Подтверждая эту догадку, Татьяна зашагала к дому, прижимая ворох моих светлых кудрей к груди бережно, как раненую птицу.
А я осталась один на один с виноватым племянником Муртазы.
Тот топтался на месте, видимо, не смея уйти, но и не зная как нужно себя вести в присутствии чудаковатой хозяйской дочки, которая, только отвернись, кромсает себе волосы садовыми ножницами. Мне вдруг стало очень неловко перед этим смуглым пацанёнком за своё дурацкое истеричное поведение, и я уже хотела развернуть кресло, чтобы всё-таки уехать, пусть не в дом, а в другой конец сада, но побоялась, что выглядеть это будет невежливо. Особенно после того, как мальчишке влетело от дядюшки за мои выкрутасы.

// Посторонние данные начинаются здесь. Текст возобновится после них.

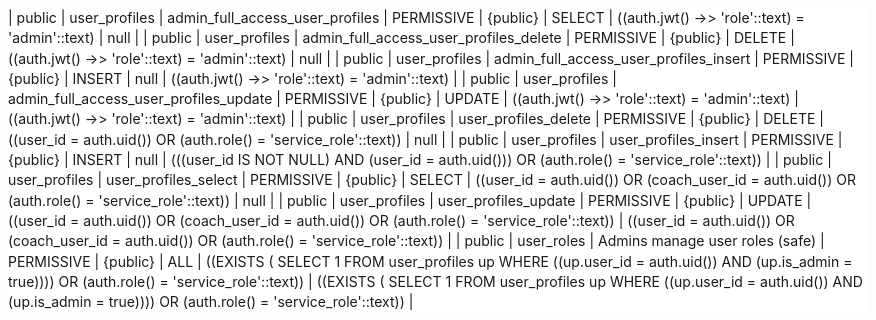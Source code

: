 | public     | user_profiles           | admin_full_access_user_profiles                 | PERMISSIVE | {public}        | SELECT | ((auth.jwt() ->> 'role'::text) = 'admin'::text)                                                                                                                                                                                                    | null                                                                                                                                                                                                                                                                                      |
| public     | user_profiles           | admin_full_access_user_profiles_delete          | PERMISSIVE | {public}        | DELETE | ((auth.jwt() ->> 'role'::text) = 'admin'::text)                                                                                                                                                                                                    | null                                                                                                                                                                                                                                                                                      |
| public     | user_profiles           | admin_full_access_user_profiles_insert          | PERMISSIVE | {public}        | INSERT | null                                                                                                                                                                                                                                               | ((auth.jwt() ->> 'role'::text) = 'admin'::text)                                                                                                                                                                                                                                           |
| public     | user_profiles           | admin_full_access_user_profiles_update          | PERMISSIVE | {public}        | UPDATE | ((auth.jwt() ->> 'role'::text) = 'admin'::text)                                                                                                                                                                                                    | ((auth.jwt() ->> 'role'::text) = 'admin'::text)                                                                                                                                                                                                                                           |
| public     | user_profiles           | user_profiles_delete                            | PERMISSIVE | {public}        | DELETE | ((user_id = auth.uid()) OR (auth.role() = 'service_role'::text))                                                                                                                                                                                   | null                                                                                                                                                                                                                                                                                      |
| public     | user_profiles           | user_profiles_insert                            | PERMISSIVE | {public}        | INSERT | null                                                                                                                                                                                                                                               | (((user_id IS NOT NULL) AND (user_id = auth.uid())) OR (auth.role() = 'service_role'::text))                                                                                                                                                                                              |
| public     | user_profiles           | user_profiles_select                            | PERMISSIVE | {public}        | SELECT | ((user_id = auth.uid()) OR (coach_user_id = auth.uid()) OR (auth.role() = 'service_role'::text))                                                                                                                                                   | null                                                                                                                                                                                                                                                                                      |
| public     | user_profiles           | user_profiles_update                            | PERMISSIVE | {public}        | UPDATE | ((user_id = auth.uid()) OR (coach_user_id = auth.uid()) OR (auth.role() = 'service_role'::text))                                                                                                                                                   | ((user_id = auth.uid()) OR (coach_user_id = auth.uid()) OR (auth.role() = 'service_role'::text))                                                                                                                                                                                          |
| public     | user_roles              | Admins manage user roles (safe)                 | PERMISSIVE | {public}        | ALL    | ((EXISTS ( SELECT 1
   FROM user_profiles up
  WHERE ((up.user_id = auth.uid()) AND (up.is_admin = true)))) OR (auth.role() = 'service_role'::text))                                                                                               | ((EXISTS ( SELECT 1
   FROM user_profiles up
  WHERE ((up.user_id = auth.uid()) AND (up.is_admin = true)))) OR (auth.role() = 'service_role'::text))                                                                                                                                      |
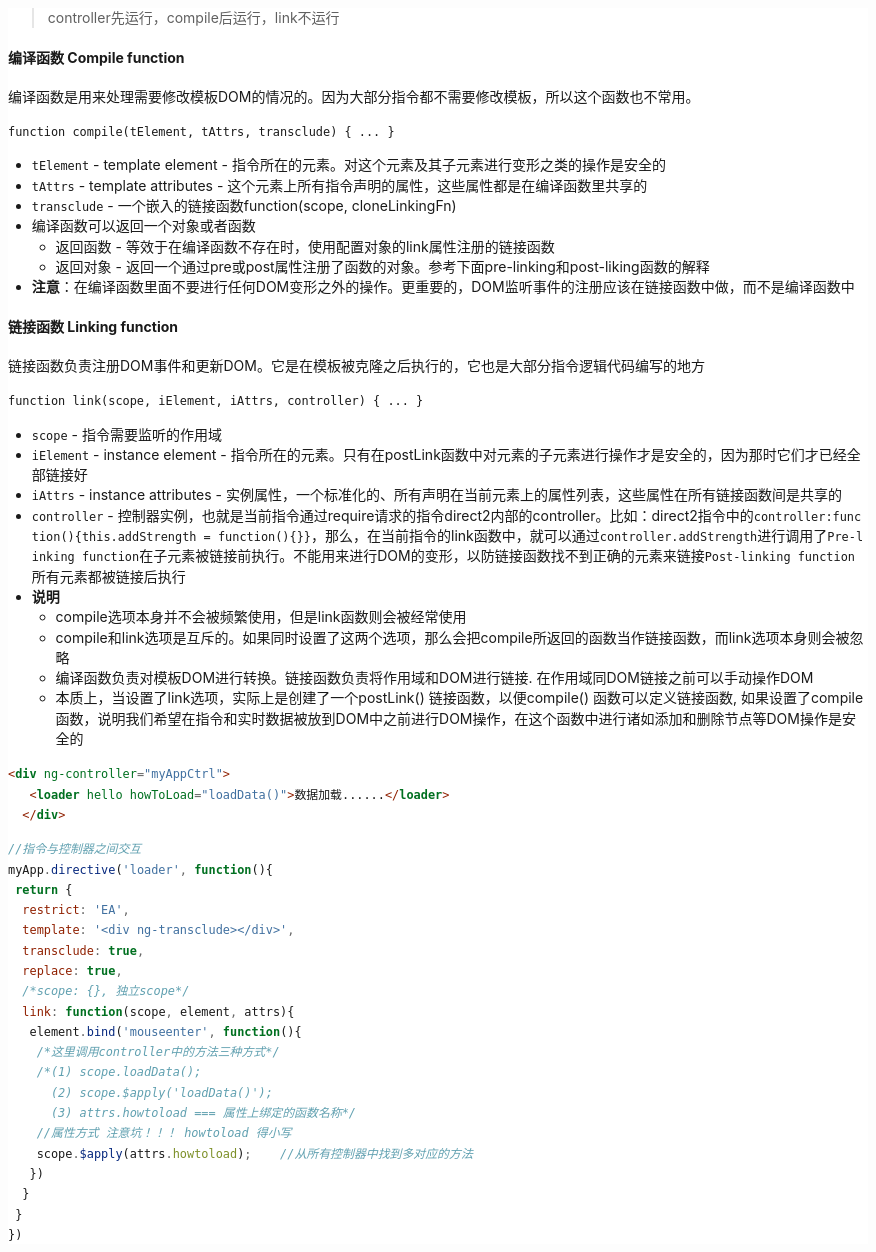 
> controller先运行，compile后运行，link不运行

#### 编译函数 Compile function

编译函数是用来处理需要修改模板DOM的情况的。因为大部分指令都不需要修改模板，所以这个函数也不常用。

`function compile(tElement, tAttrs, transclude) { ... }`

- `tElement` - template element - 指令所在的元素。对这个元素及其子元素进行变形之类的操作是安全的
- `tAttrs` - template attributes - 这个元素上所有指令声明的属性，这些属性都是在编译函数里共享的
- `transclude` - 一个嵌入的链接函数function(scope, cloneLinkingFn)
- 编译函数可以返回一个对象或者函数
  - 返回函数 - 等效于在编译函数不存在时，使用配置对象的link属性注册的链接函数
  - 返回对象 - 返回一个通过pre或post属性注册了函数的对象。参考下面pre-linking和post-liking函数的解释
- **注意**：在编译函数里面不要进行任何DOM变形之外的操作。更重要的，DOM监听事件的注册应该在链接函数中做，而不是编译函数中

#### 链接函数 Linking function

链接函数负责注册DOM事件和更新DOM。它是在模板被克隆之后执行的，它也是大部分指令逻辑代码编写的地方

`function link(scope, iElement, iAttrs, controller) { ... }`

- `scope` - 指令需要监听的作用域
- `iElement` - instance element - 指令所在的元素。只有在postLink函数中对元素的子元素进行操作才是安全的，因为那时它们才已经全部链接好
- `iAttrs` - instance attributes - 实例属性，一个标准化的、所有声明在当前元素上的属性列表，这些属性在所有链接函数间是共享的
- `controller` - 控制器实例，也就是当前指令通过require请求的指令direct2内部的controller。比如：direct2指令中的`controller:function(){this.addStrength = function(){}}`，那么，在当前指令的link函数中，就可以通过`controller.addStrength`进行调用了`Pre-linking function`在子元素被链接前执行。不能用来进行DOM的变形，以防链接函数找不到正确的元素来链接`Post-linking function`所有元素都被链接后执行
- **说明**
  - compile选项本身并不会被频繁使用，但是link函数则会被经常使用
  - compile和link选项是互斥的。如果同时设置了这两个选项，那么会把compile所返回的函数当作链接函数，而link选项本身则会被忽略
  - 编译函数负责对模板DOM进行转换。链接函数负责将作用域和DOM进行链接. 在作用域同DOM链接之前可以手动操作DOM
  - 本质上，当设置了link选项，实际上是创建了一个postLink() 链接函数，以便compile() 函数可以定义链接函数, 如果设置了compile函数，说明我们希望在指令和实时数据被放到DOM中之前进行DOM操作，在这个函数中进行诸如添加和删除节点等DOM操作是安全的
  
```html
<div ng-controller="myAppCtrl">
   <loader hello howToLoad="loadData()">数据加载......</loader>
  </div>
```

```javascript
//指令与控制器之间交互
myApp.directive('loader', function(){
 return {
  restrict: 'EA',
  template: '<div ng-transclude></div>',
  transclude: true,
  replace: true,
  /*scope: {}, 独立scope*/
  link: function(scope, element, attrs){
   element.bind('mouseenter', function(){
    /*这里调用controller中的方法三种方式*/
    /*(1) scope.loadData();
      (2) scope.$apply('loadData()');
      (3) attrs.howtoload === 属性上绑定的函数名称*/
    //属性方式 注意坑！！！ howtoload 得小写
    scope.$apply(attrs.howtoload);    //从所有控制器中找到多对应的方法
   })
  }
 }
}) 
```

– Я не знала что это ты оставил ножницы, – соврала я, а сама глядела вслед Татьяне, – Если бы знала, то не взяла их.
Пацан бросил на меня быстрый взгляд, удивление в котором яснее всяких слов говорило о том, что он не ждал от хозяйской дочки не то что подобия извинений, а вообще хоть какого-то внимания к своей скромной персоне.
А я в свою очередь не ждала от него ответа и в третий раз собралась уезжать, но маленький садовник тоже удивил меня. Заговорил на чистейшем русском языке, почти без характерного южного акцента.
– Дело не в ножницах. Просто дядя Муртаза всегда кричит.
– Почему? – спросила я после стеснённой паузы, в течение которой мы смотрели куда угодно, только не друг на друга.
– Потому что такой уж он человек, – с недетским смирением в голосе отозвался мальчишка, но сразу торопливо добавил, – Но дядя совсем не злой на самом деле! Он кричит и сразу об этом забывает. Ну и я забываю.
Последнее вряд ли было правдой, судя по его грустному лицу, но кто я такая, чтобы лезть человеку в душу? Тем не менее, обрывать разговор на этой невесёлой ноте не хотелось, и я спросила:
– Вы раньше часто виделись? До того… – с языка чуть не сорвались слова о смерти родителей мальчика, но я вовремя спохватилась и вместо этого сказала: – До того, как ты переехал сюда?
Он качнул опущенной головой.
– Нет. Почти и не виделись. Он редко у нас бывал, чаще папа к нему ездил.
Вопрос и правда был глупым – я поняла это ещё до того, как услышала ответ. Ведь кому, как не мне, было знать, что Муртазавр денно и нощно находится подле моего отца, и на моей памяти летал на родину от силы несколько раз буквально на пару-другую дней. Да и интересовало меня на самом деле другое – неужели он совсем не сочувствует своему осиротевшему племяннику, у которого здесь, кроме дядьки, никого и нет?
Но сам племянник явно был чутким и неглупым ребёнком – он прекрасно понял подтекст моего дурацкого вопроса, поэтому повторил:
–Дядя Муртаза не злой. Он сразу приехал, как только узнал что мама и папа… что их больше нет. Похоронами занимался, ещё бабушке и дедушке денег оставил… много.
– А тебя почему забрал? Разве ты не мог жить с дедушкой и бабушкой? Или не хотел?
Мальчишка пожал плечами.
– Хотел, не хотел… Меня и не спрашивали. Да я бы всё равно рано или поздно к дяде в Россию уехал, так и мама с папой говорили. У нас-то там даже работать негде, а дядя может устроить…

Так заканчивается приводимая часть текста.